Controversial App Exposes Police Speed Traps

Dennis Faas's picture

An innovative smartphone application is causing great distress for police officers everywhere. It features a built-in warning system that informs motorists when a hidden police vehicle is in the area.

Anti-Police Speed Trap App a Hit with Motorists

"Trapster" was designed by a car enthusiast in San Diego and has since become an overnight sensation in terms of its download figures and usage.

Many are referring to the system as a hi-tech version of the age-old scenario in which people flash their headlights to warn one another that a speed trap is in the vicinity. In this same spirit, Trapster is reliant on people reporting police locations.

Once a location has been flagged, the system is updated in real time and sent out to every other person who uses the app.

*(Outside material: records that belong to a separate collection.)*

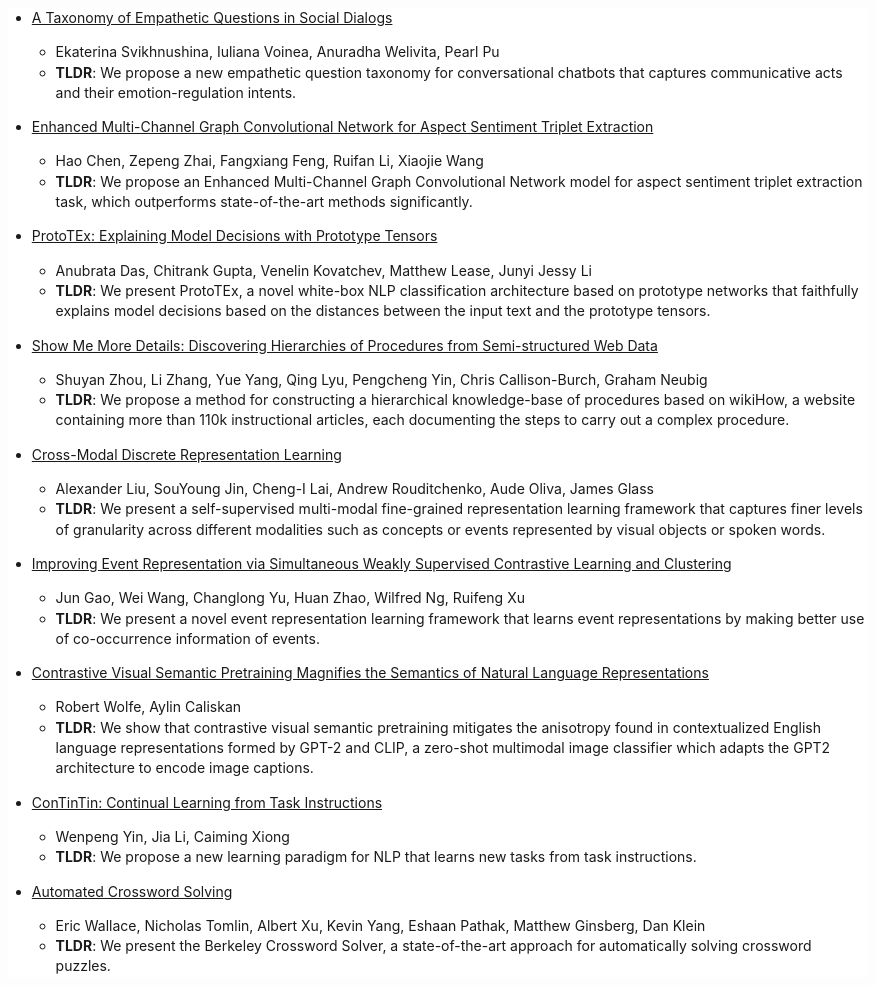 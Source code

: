 - [A Taxonomy of Empathetic Questions in Social Dialogs](https://aclanthology.org/2022.acl-long.211)
  - Ekaterina Svikhnushina, Iuliana Voinea, Anuradha Welivita, Pearl Pu
  - **TLDR**: We propose a new empathetic question taxonomy for conversational chatbots that captures communicative acts and their emotion-regulation intents.

- [Enhanced Multi-Channel Graph Convolutional Network for Aspect Sentiment Triplet Extraction](https://aclanthology.org/2022.acl-long.212)
  - Hao Chen, Zepeng Zhai, Fangxiang Feng, Ruifan Li, Xiaojie Wang
  - **TLDR**: We propose an Enhanced Multi-Channel Graph Convolutional Network model for aspect sentiment triplet extraction task, which outperforms state-of-the-art methods significantly.

- [ProtoTEx: Explaining Model Decisions with Prototype Tensors](https://aclanthology.org/2022.acl-long.213)
  - Anubrata Das, Chitrank Gupta, Venelin Kovatchev, Matthew Lease, Junyi Jessy Li
  - **TLDR**: We present ProtoTEx, a novel white-box NLP classification architecture based on prototype networks that faithfully explains model decisions based on the distances between the input text and the prototype tensors.

- [Show Me More Details: Discovering Hierarchies of Procedures from Semi-structured Web Data](https://aclanthology.org/2022.acl-long.214)
  - Shuyan Zhou, Li Zhang, Yue Yang, Qing Lyu, Pengcheng Yin, Chris Callison-Burch, Graham Neubig
  - **TLDR**: We propose a method for constructing a hierarchical knowledge-base of procedures based on wikiHow, a website containing more than 110k instructional articles, each documenting the steps to carry out a complex procedure.

- [Cross-Modal Discrete Representation Learning](https://aclanthology.org/2022.acl-long.215)
  - Alexander Liu, SouYoung Jin, Cheng-I Lai, Andrew Rouditchenko, Aude Oliva, James Glass
  - **TLDR**: We present a self-supervised multi-modal fine-grained representation learning framework that captures finer levels of granularity across different modalities such as concepts or events represented by visual objects or spoken words.

- [Improving Event Representation via Simultaneous Weakly Supervised Contrastive Learning and Clustering](https://aclanthology.org/2022.acl-long.216)
  - Jun Gao, Wei Wang, Changlong Yu, Huan Zhao, Wilfred Ng, Ruifeng Xu
  - **TLDR**: We present a novel event representation learning framework that learns event representations by making better use of co-occurrence information of events.

- [Contrastive Visual Semantic Pretraining Magnifies the Semantics of Natural Language Representations](https://aclanthology.org/2022.acl-long.217)
  - Robert Wolfe, Aylin Caliskan
  - **TLDR**: We show that contrastive visual semantic pretraining mitigates the anisotropy found in contextualized English language representations formed by GPT-2 and CLIP, a zero-shot multimodal image classifier which adapts the GPT2 architecture to encode image captions.

- [ConTinTin: Continual Learning from Task Instructions](https://aclanthology.org/2022.acl-long.218)
  - Wenpeng Yin, Jia Li, Caiming Xiong
  - **TLDR**: We propose a new learning paradigm for NLP that learns new tasks from task instructions.

- [Automated Crossword Solving](https://aclanthology.org/2022.acl-long.219)
  - Eric Wallace, Nicholas Tomlin, Albert Xu, Kevin Yang, Eshaan Pathak, Matthew Ginsberg, Dan Klein
  - **TLDR**: We present the Berkeley Crossword Solver, a state-of-the-art approach for automatically solving crossword puzzles.
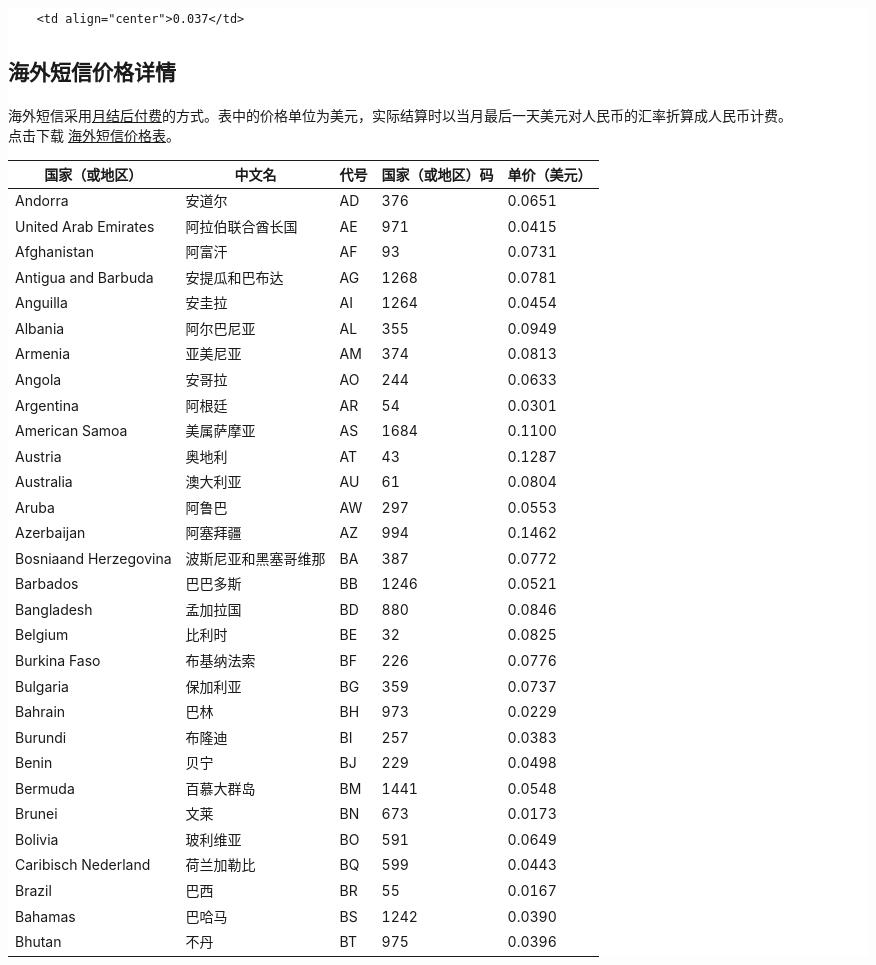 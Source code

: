        <td align="center">0.037</td>
</table>




## 海外短信价格详情
海外短信采用[月结后付费](http://tce.fsphere.cn/document/product/382/9556#3-.E4.BB.98.E6.AC.BE.E6.96.B9.E5.BC.8F)的方式。表中的价格单位为美元，实际结算时以当月最后一天美元对人民币的汇率折算成人民币计费。
<br />点击下载 [海外短信价格表](http://imgcache.tce.fsphere.cn/static/mc.qcloudimg.com/static/archive/ecbd7de36078dab5baf0a270e8a82103/archive.xlsx "云平台短信海外价格表")。

| 国家（或地区） | 中文名	| 代号	| 国家（或地区）码 |	单价（美元） |
|--------------------|----------|-------|---------|---------------|
| Andorra |	安道尔 |	AD |	376 |	0.0651 |
| United Arab Emirates|	阿拉伯联合酋长国|	AE|	971	|0.0415 |
| Afghanistan|	阿富汗|	AF|	93|	0.0731 |
| Antigua and Barbuda	|安提瓜和巴布达|	AG	|1268	|0.0781 |
| Anguilla	|安圭拉|	AI	|1264|	0.0454 |
| Albania|	阿尔巴尼亚|	AL|	355|0.0949 |
| Armenia|	亚美尼亚|	AM|	374|	0.0813 |
| Angola|	安哥拉	|AO	|244|	0.0633 |
| Argentina	|阿根廷	|AR|	54	|0.0301| 
| American Samoa|	美属萨摩亚|	AS|	1684	|0.1100 |
| Austria|	奥地利|	AT|	43	|0.1287 |
| Australia	|澳大利亚|	AU|	61	|0.0804 |
| Aruba|	阿鲁巴	|AW	|297	|0.0553 |
| Azerbaijan	|阿塞拜疆|	AZ|	994	|0.1462 |
| Bosniaand Herzegovina	|波斯尼亚和黑塞哥维那|	BA|	387|	0.0772 |
| Barbados|	巴巴多斯|	BB	|1246|	0.0521 |
| Bangladesh	|孟加拉国|	BD|	880	|0.0846 |
| Belgium	|比利时	|BE	|32	|0.0825 |
| Burkina Faso|	布基纳法索|	BF|	226	|0.0776 |
| Bulgaria|	保加利亚|	BG|	359|	0.0737 |
| Bahrain	|巴林|	BH|	973|	0.0229 |
| Burundi	|布隆迪	|BI|	257|	0.0383 |
| Benin|	贝宁	|BJ|	229	|0.0498 |
| Bermuda|	百慕大群岛|	BM	|1441	|0.0548 |
| Brunei|	文莱	|BN|	673|	0.0173 |
| Bolivia|	玻利维亚	|BO	|591|	0.0649 |
| Caribisch Nederland	|荷兰加勒比	|BQ|	599|	0.0443 |
| Brazil	|巴西|	BR|	55	|0.0167| 
| Bahamas|	巴哈马|	BS|	1242	|0.0390 |
| Bhutan	|不丹|	BT|	975	|0.0396 | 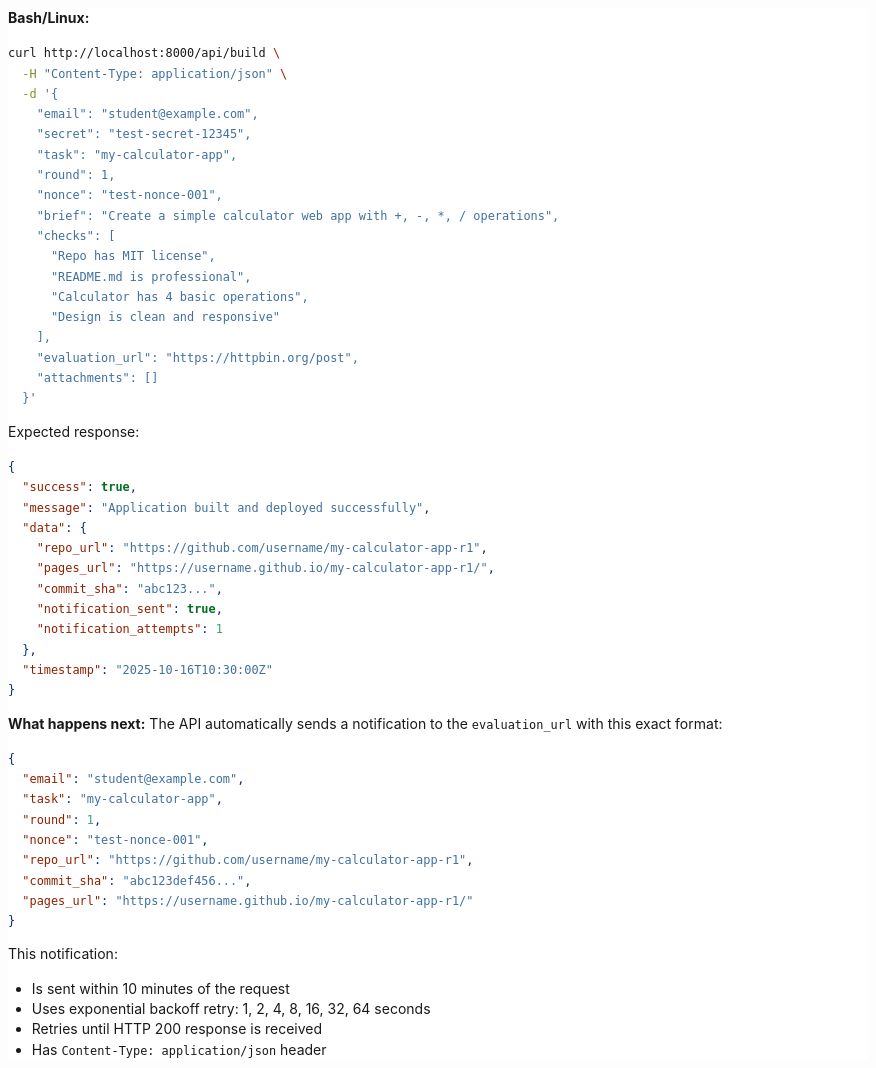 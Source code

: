 **Bash/Linux:**
```bash
curl http://localhost:8000/api/build \
  -H "Content-Type: application/json" \
  -d '{
    "email": "student@example.com",
    "secret": "test-secret-12345",
    "task": "my-calculator-app",
    "round": 1,
    "nonce": "test-nonce-001",
    "brief": "Create a simple calculator web app with +, -, *, / operations",
    "checks": [
      "Repo has MIT license",
      "README.md is professional",
      "Calculator has 4 basic operations",
      "Design is clean and responsive"
    ],
    "evaluation_url": "https://httpbin.org/post",
    "attachments": []
  }'
```

Expected response:
```json
{
  "success": true,
  "message": "Application built and deployed successfully",
  "data": {
    "repo_url": "https://github.com/username/my-calculator-app-r1",
    "pages_url": "https://username.github.io/my-calculator-app-r1/",
    "commit_sha": "abc123...",
    "notification_sent": true,
    "notification_attempts": 1
  },
  "timestamp": "2025-10-16T10:30:00Z"
}
```

**What happens next:**
The API automatically sends a notification to the `evaluation_url` with this exact format:
```json
{
  "email": "student@example.com",
  "task": "my-calculator-app",
  "round": 1,
  "nonce": "test-nonce-001",
  "repo_url": "https://github.com/username/my-calculator-app-r1",
  "commit_sha": "abc123def456...",
  "pages_url": "https://username.github.io/my-calculator-app-r1/"
}
```

This notification:
- Is sent within 10 minutes of the request
- Uses exponential backoff retry: 1, 2, 4, 8, 16, 32, 64 seconds
- Retries until HTTP 200 response is received
- Has `Content-Type: application/json` header
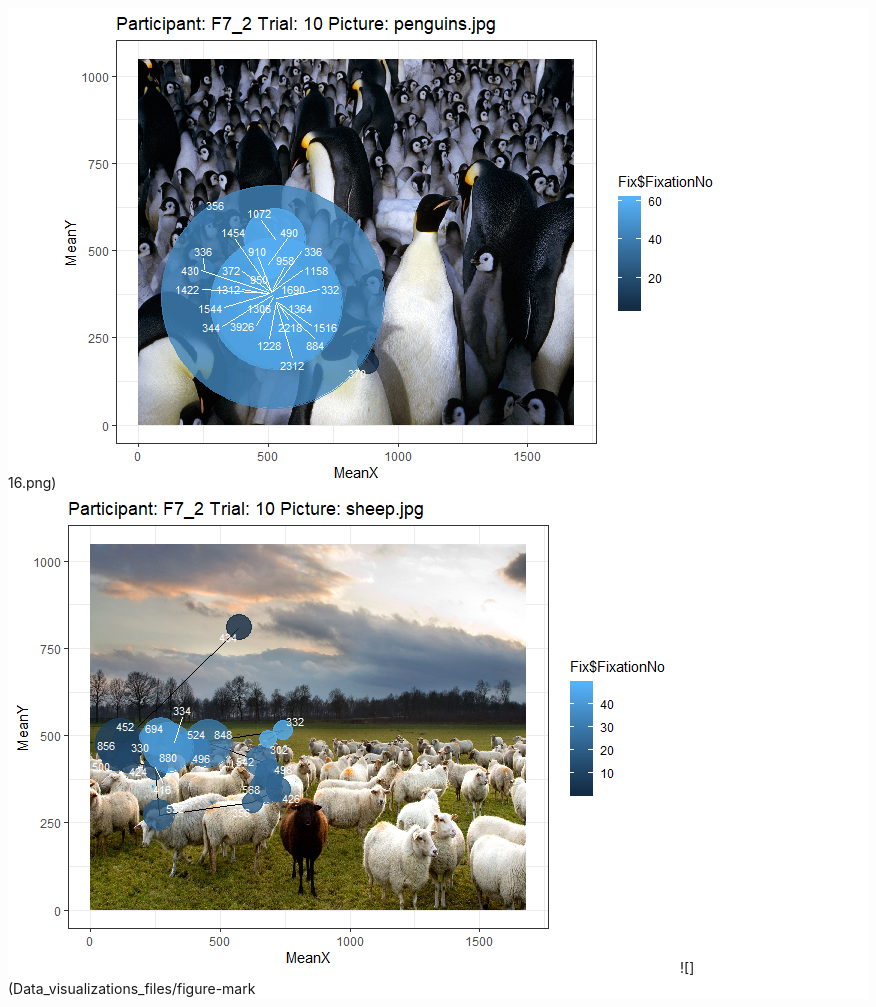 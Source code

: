 16.png)![](Data_visualizations_files/figure-markdown_github/unnamed-chunk-4-17.png)![](Data_visualizations_files/figure-markdown_github/unnamed-chunk-4-18.png)![](Data_visualizations_files/figure-mark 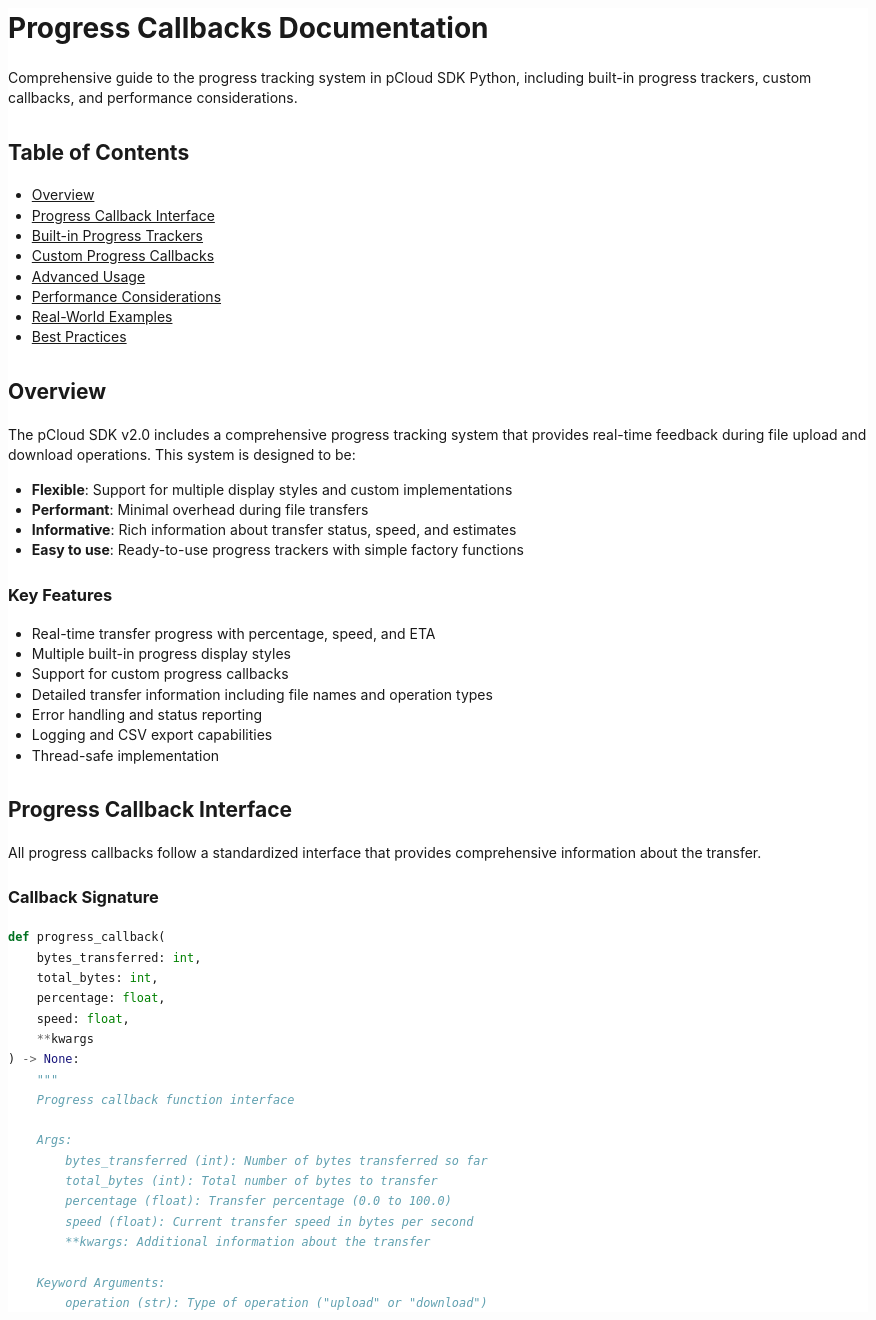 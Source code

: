 # Progress Callbacks Documentation

Comprehensive guide to the progress tracking system in pCloud SDK Python, including built-in progress trackers, custom callbacks, and performance considerations.

## Table of Contents

- [Overview](#overview)
- [Progress Callback Interface](#progress-callback-interface)
- [Built-in Progress Trackers](#built-in-progress-trackers)
- [Custom Progress Callbacks](#custom-progress-callbacks)
- [Advanced Usage](#advanced-usage)
- [Performance Considerations](#performance-considerations)
- [Real-World Examples](#real-world-examples)
- [Best Practices](#best-practices)

## Overview

The pCloud SDK v2.0 includes a comprehensive progress tracking system that provides real-time feedback during file upload and download operations. This system is designed to be:

- **Flexible**: Support for multiple display styles and custom implementations
- **Performant**: Minimal overhead during file transfers
- **Informative**: Rich information about transfer status, speed, and estimates
- **Easy to use**: Ready-to-use progress trackers with simple factory functions

### Key Features

- Real-time transfer progress with percentage, speed, and ETA
- Multiple built-in progress display styles
- Support for custom progress callbacks
- Detailed transfer information including file names and operation types
- Error handling and status reporting
- Logging and CSV export capabilities
- Thread-safe implementation

## Progress Callback Interface

All progress callbacks follow a standardized interface that provides comprehensive information about the transfer.

### Callback Signature

```python
def progress_callback(
    bytes_transferred: int,
    total_bytes: int,
    percentage: float,
    speed: float,
    **kwargs
) -> None:
    """
    Progress callback function interface
    
    Args:
        bytes_transferred (int): Number of bytes transferred so far
        total_bytes (int): Total number of bytes to transfer
        percentage (float): Transfer percentage (0.0 to 100.0)
        speed (float): Current transfer speed in bytes per second
        **kwargs: Additional information about the transfer
    
    Keyword Arguments:
        operation (str): Type of operation ("upload" or "download")
``` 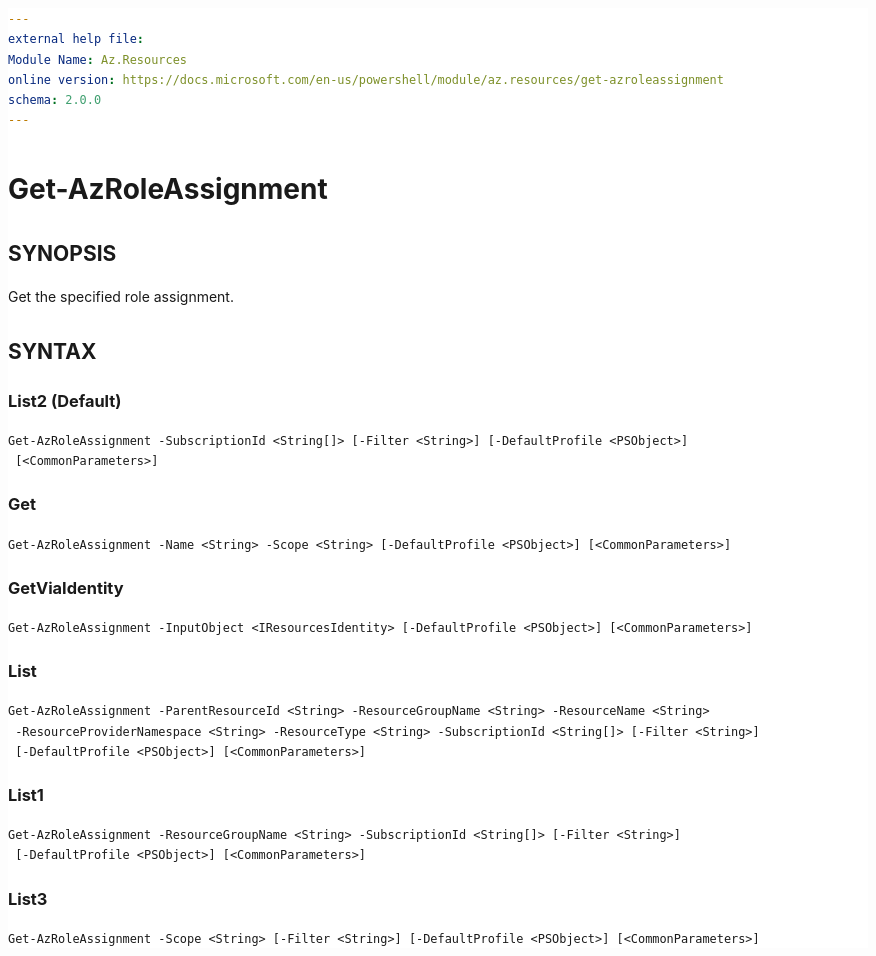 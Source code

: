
 ```yaml
---
external help file:
Module Name: Az.Resources
online version: https://docs.microsoft.com/en-us/powershell/module/az.resources/get-azroleassignment
schema: 2.0.0
---
```


# Get-AzRoleAssignment

## SYNOPSIS
Get the specified role assignment.

## SYNTAX

### List2 (Default)
```
Get-AzRoleAssignment -SubscriptionId <String[]> [-Filter <String>] [-DefaultProfile <PSObject>]
 [<CommonParameters>]
```

### Get
```
Get-AzRoleAssignment -Name <String> -Scope <String> [-DefaultProfile <PSObject>] [<CommonParameters>]
```

### GetViaIdentity
```
Get-AzRoleAssignment -InputObject <IResourcesIdentity> [-DefaultProfile <PSObject>] [<CommonParameters>]
```

### List
```
Get-AzRoleAssignment -ParentResourceId <String> -ResourceGroupName <String> -ResourceName <String>
 -ResourceProviderNamespace <String> -ResourceType <String> -SubscriptionId <String[]> [-Filter <String>]
 [-DefaultProfile <PSObject>] [<CommonParameters>]
```

### List1
```
Get-AzRoleAssignment -ResourceGroupName <String> -SubscriptionId <String[]> [-Filter <String>]
 [-DefaultProfile <PSObject>] [<CommonParameters>]
```

### List3
```
Get-AzRoleAssignment -Scope <String> [-Filter <String>] [-DefaultProfile <PSObject>] [<CommonParameters>]
```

App Not Technically Illegal

Not surprisingly, the subject has become a major sore spot for officers looking to fulfill their professional obligations. The bad news for police (and good news for Trapster users) is that because the app does not actually detect radar signals, it isn't technically illegal. (Source:

On the other hand, it could be considered obstruction of justice. Still, this would be extremely difficult to prove in a court of law.

Police: "Not Much We Can Do"

Officer Julie Mann of the Ottawa Police Service echoed these sentiments, saying "At least with high-beam flashing, we had improper use of headlights to fall back on, but with this (Trapster), there is not much we can do". (Source:

Many would think that since Trapster only works when users submit updates from the road, anyone who activates the app while driving is breaking the law.

The makers of Trapster have already taken measures to accommodate most distracted-driving laws by enabling hands-free, headset-equipped users to report a speed trap by phoning in the location to a designated 1-800 number.

As it stands, close to 11 million people in North America have downloaded Trapster.